* **THE PROBLEM**:
How many lines of the listing below contain the word "left"? Reply with that number alone.

* **LISTED ENTRIES**:
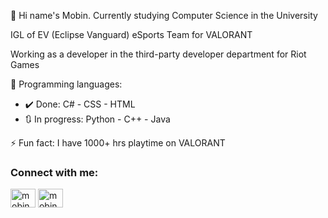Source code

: 👋 Hi name's Mobin. Currently studying Computer Science in the University

IGL of EV (Eclipse Vanguard) eSports Team for VALORANT

Working as a developer in the third-party developer department for Riot Games

🌱 Programming languages:
- ✔️ Done: C# - CSS - HTML
- 🔃 In progress: Python - C++ - Java

⚡ Fun fact: I have 1000+ hrs playtime on VALORANT

<h3 align="left">Connect with me:</h3>
<p align="left">
<a href="https://instagram.com/mobinmardiofficial" target="blank"><img align="center" src="https://raw.githubusercontent.com/rahuldkjain/github-profile-readme-generator/master/src/images/icons/Social/instagram.svg" alt="mobinmardiofficial" height="30" width="40" /></a>
<a href="https://dev.to/mobinmardi" target="blank"><img align="center" src="https://dev-to-uploads.s3.amazonaws.com/uploads/articles/8j7kvp660rqzt99zui8e.png" alt="mobinmardi" height="30" width="40" /></a>
</p>
<!---
MobinMardi/MobinMardi is a ✨ special ✨ repository because its `README.md` (this file) appears on your GitHub profile.
You can click the Preview link to take a look at your changes.
--->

* **ANSWER SECTION**:
2